However, recent enhancements to the content subsystem such as distribution and errata synccing along with feedback from the UX team have driven us more towards a channel-centric (now called repo) model. This model changes the responsiblity of the content sources (now called content providers). Both content providers and repos have separate sync jobs that perform different functions.

Below is a high level explanation of the responsibilities of content provder sync v. repo sync.

Content Provider Sync

Candidate Repos - Ask the content provider for a list of repos, if any, it would like to introduce into the system.

Repo Sync

Package Metadata - Request a report containing package additions/updates/removals from each content provider associated with the repo. At this point, just the metadata about the package is downloaded the bits are downloaded through a separate call to the plugin. This report will be scoped to just the repo being syncced, which represents a large change in how the initial implementation was designed.
Package Bits - For all packages that do not have their bits downloaded to the RHQ server, request the bits from the content provider which introduced the package (assuming it's not a user added package). This request will only occur for content providers assigned to the repo that are not configured for lazy load.
Distribution Tree Metadata - Very similar to synccing package metadata, the distribution tree metadata for this repo are requested from each associated content provider.
Distribution Tree Bits - Also very similar to the package model, the bits for each distribution tree found for the repo are downloaded.
Errata - This is currently being developed in Sprint 3.

Implementation

Summary

Quartz is used to schedule the two synchronization tasks (content provider and repo). The jobs call EJB methods to begin the synchronization, which forward to the ContentProviderManager class which determines what tasks are done as part of the sync and make the appropriate calls to the plugins. The results of those calls are then passed to EJB methods to process the incoming data and make the necessary changes to the RHQ database.

Classes

ContentProviderSyncJob - Quartz job implementation that handles triggering a content provider sync.
RepoSyncJob - Quartz job implementation that handles triggering a specific repo sync.

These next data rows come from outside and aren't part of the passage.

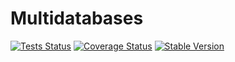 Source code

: Multidatabases
===============

[![Tests Status](https://github.com/NetCommons3/Multidatabases/actions/workflows/tests.yml/badge.svg?branch=master)](https://github.com/NetCommons3/Multidatabases/actions/workflows/tests.yml)
[![Coverage Status](https://coveralls.io/repos/NetCommons3/Multidatabases/badge.svg?branch=master)](https://coveralls.io/r/NetCommons3/Multidatabases?branch=master)
[![Stable Version](https://img.shields.io/packagist/v/netcommons/multidatabases.svg?label=stable)](https://packagist.org/packages/netcommons/multidatabases)

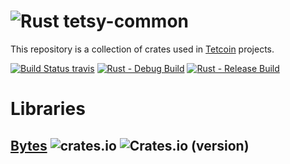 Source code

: # ![Rust](https://img.shields.io/badge/Rust-000000?style=for-the-badge&logo=rust&logoColor=white) tetsy-common
This repository is a collection of crates used in [Tetcoin](https://tetcoin.org/) projects.

[travis-image]: https://travis-ci.org/tetcoin/tetsy-common.svg?branch=master
[travis-url]: https://travis-ci.org/tetcoin/tetsy-common
[![Build Status travis][travis-image]][travis-url] [![Rust - Debug Build](https://github.com/tetcoin/tetsy-common/actions/workflows/rust-debug.yml/badge.svg)](https://github.com/tetcoin/tetsy-common/actions/workflows/rust-debug.yml) [![Rust - Release Build](https://github.com/tetcoin/tetsy-common/actions/workflows/rust-release.yml/badge.svg)](https://github.com/tetcoin/tetsy-common/actions/workflows/rust-release.yml)

# Libraries
## [Bytes](tetsy-bytes) ![crates.io](https://img.shields.io/crates/v/tetsy-bytes.svg?style=for-the-badge) ![Crates.io (version)](https://img.shields.io/crates/dv/tetsy-bytes.svg?style=for-the-badge)

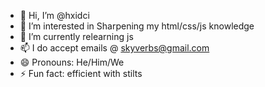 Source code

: - 👋 Hi, I’m @hxidci
- 👀 I’m interested in Sharpening my html/css/js knowledge
- 🌱 I’m currently relearning js
- 📫 I do accept emails @ skyverbs@gmail.com
- 😄 Pronouns: He/Him/We
- ⚡ Fun fact: efficient with stilts

<!---
hxidci/hxidci is a ✨ special ✨ repository because its `README.md` (this file) appears on your GitHub profile.
You can click the Preview link to take a look at your changes.
--->
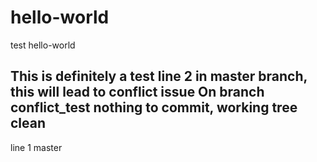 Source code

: # hello-world
test hello-world

This is definitely a test
line 2 in master branch, this will lead to conflict issue
On branch conflict_test
nothing to commit, working tree clean
---------------
line 1 master
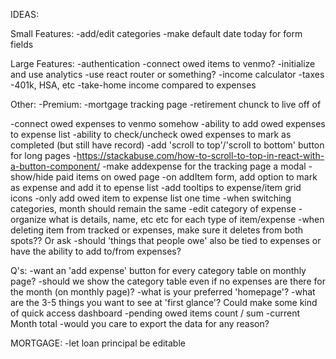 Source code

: IDEAS:

Small Features:
-add/edit categories
-make default date today for form fields

Large Features:
-authentication
-connect owed items to venmo?
-initialize and use analytics
-use react router or something?
-income calculator
  -taxes
  -401k, HSA, etc
  -take-home income compared to expenses

Other:
-Premium: 
  -mortgage tracking page
  -retirement chunck to live off of


-connect owed expenses to venmo somehow
-ability to add owed expenses to expense list
-ability to check/uncheck owed expenses to mark as completed (but still have record)
-add 'scroll to top'/'scroll to bottom' button for long pages
  -https://stackabuse.com/how-to-scroll-to-top-in-react-with-a-button-component/
-make addexpense for the tracking page a modal
-show/hide paid items on owed page
-on addItem form, add option to mark as expense and add it to epense list
-add tooltips to expense/item grid icons
-only add owed item to expense list one time
-when switching categories, month should remain the same
-edit category of expense
-organize what is details, name, etc etc for each type of item/expense
-when deleting item from tracked or expenses, make sure it deletes from both spots?? Or ask
-should 'things that people owe' also be tied to expenses or have the ability to add to/from expenses?



Q's:
-want an 'add expense' button for every category table on monthly page?
-should we show the category table even if no expenses are there for the month (on monthly page)?
-what is your preferred 'homepage'?
-what are the 3-5 things you want to see at 'first glance'? Could make some kind of quick access dashboard
  -pending owed items count / sum
  -current Month total
-would you care to export the data for any reason?




MORTGAGE:
-let loan principal be editable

ContentProviderManager - Ultimately handles talking back and forth with the server-side plugins. This class contains high-level methods for the sorts of tasks we want to do with content plugins, such as requesting bits be loaded or a repo be syncced. Since there is a lot of code in this class to general tasks, the logic for each type of sync was split out into their own classes:

DistributionSourceSynchronizer - Handles the logic for synchronizing distribution trees and their bits.
PackageSourceSynchronizer - Handles the logic for synchronizing package metadata and bits.
RepoSourceSynchronizer - Handles the logic for synchronizing candidate repos into the system.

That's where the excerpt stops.